WHAT IS NEEDED: Could you output each line below precisely as it stands, without the images?

EXCERPTED DATA:
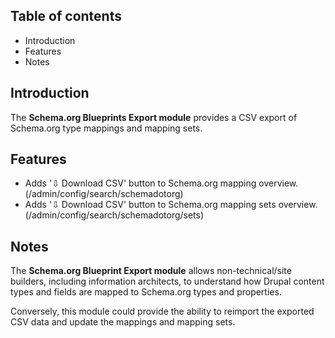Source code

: Table of contents
-----------------

* Introduction
* Features
* Notes


Introduction
------------

The **Schema.org Blueprints Export module** provides a CSV export of 
Schema.org type mappings and mapping sets.


Features
--------

- Adds '⇩ Download CSV' button to Schema.org mapping overview.  
  (/admin/config/search/schemadotorg)
- Adds '⇩ Download CSV' button to Schema.org mapping sets overview.  
  (/admin/config/search/schemadotorg/sets)


Notes
-----

The **Schema.org Blueprint Export module** allows non-technical/site builders,
including information architects, to understand how Drupal content types and 
fields are mapped to Schema.org types and properties.

Conversely, this module could provide the ability to reimport the exported CSV 
data and update the mappings and mapping sets.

OUTPUT BELOW:
Source code

: Table of contents
-----------------

* Introduction
* Features
* Notes


Introduction
------------

The **Schema.org Blueprints Export module** provides a CSV export of 
Schema.org type mappings and mapping sets.


Features
--------

- Adds '⇩ Download CSV' button to Schema.org mapping overview.  
  (/admin/config/search/schemadotorg)
- Adds '⇩ Download CSV' button to Schema.org mapping sets overview.  
  (/admin/config/search/schemadotorg/sets)


Notes
-----

The **Schema.org Blueprint Export module** allows non-technical/site builders,
including information architects, to understand how Drupal content types and 
fields are mapped to Schema.org types and properties.

Conversely, this module could provide the ability to reimport the exported CSV 
data and update the mappings and mapping sets.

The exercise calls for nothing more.